▸ Task: Report how many lines of the data contain the string "backup". Add nothing.

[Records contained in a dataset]
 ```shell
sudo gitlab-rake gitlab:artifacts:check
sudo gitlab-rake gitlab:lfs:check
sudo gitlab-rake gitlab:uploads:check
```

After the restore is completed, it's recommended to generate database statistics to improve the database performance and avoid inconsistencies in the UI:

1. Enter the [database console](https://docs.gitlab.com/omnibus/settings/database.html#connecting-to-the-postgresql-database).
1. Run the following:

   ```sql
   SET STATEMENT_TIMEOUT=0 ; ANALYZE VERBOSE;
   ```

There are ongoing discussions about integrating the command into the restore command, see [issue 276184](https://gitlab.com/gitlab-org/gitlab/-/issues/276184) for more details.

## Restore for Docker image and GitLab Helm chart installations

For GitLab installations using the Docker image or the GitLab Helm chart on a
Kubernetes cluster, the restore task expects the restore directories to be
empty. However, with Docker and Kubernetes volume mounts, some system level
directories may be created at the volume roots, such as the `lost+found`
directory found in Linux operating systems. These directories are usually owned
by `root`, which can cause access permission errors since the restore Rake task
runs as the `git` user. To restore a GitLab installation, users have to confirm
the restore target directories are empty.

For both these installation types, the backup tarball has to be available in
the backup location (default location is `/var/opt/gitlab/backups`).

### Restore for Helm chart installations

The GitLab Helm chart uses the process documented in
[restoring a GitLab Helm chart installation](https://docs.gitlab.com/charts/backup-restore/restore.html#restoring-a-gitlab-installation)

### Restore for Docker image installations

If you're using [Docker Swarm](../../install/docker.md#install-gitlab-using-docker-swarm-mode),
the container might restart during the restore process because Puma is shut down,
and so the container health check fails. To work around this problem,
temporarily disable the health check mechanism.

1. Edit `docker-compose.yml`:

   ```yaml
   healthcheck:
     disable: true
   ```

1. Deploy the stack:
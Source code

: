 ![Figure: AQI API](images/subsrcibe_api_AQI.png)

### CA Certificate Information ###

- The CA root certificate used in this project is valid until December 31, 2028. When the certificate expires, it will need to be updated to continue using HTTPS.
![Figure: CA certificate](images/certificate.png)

▸ Completed task: 3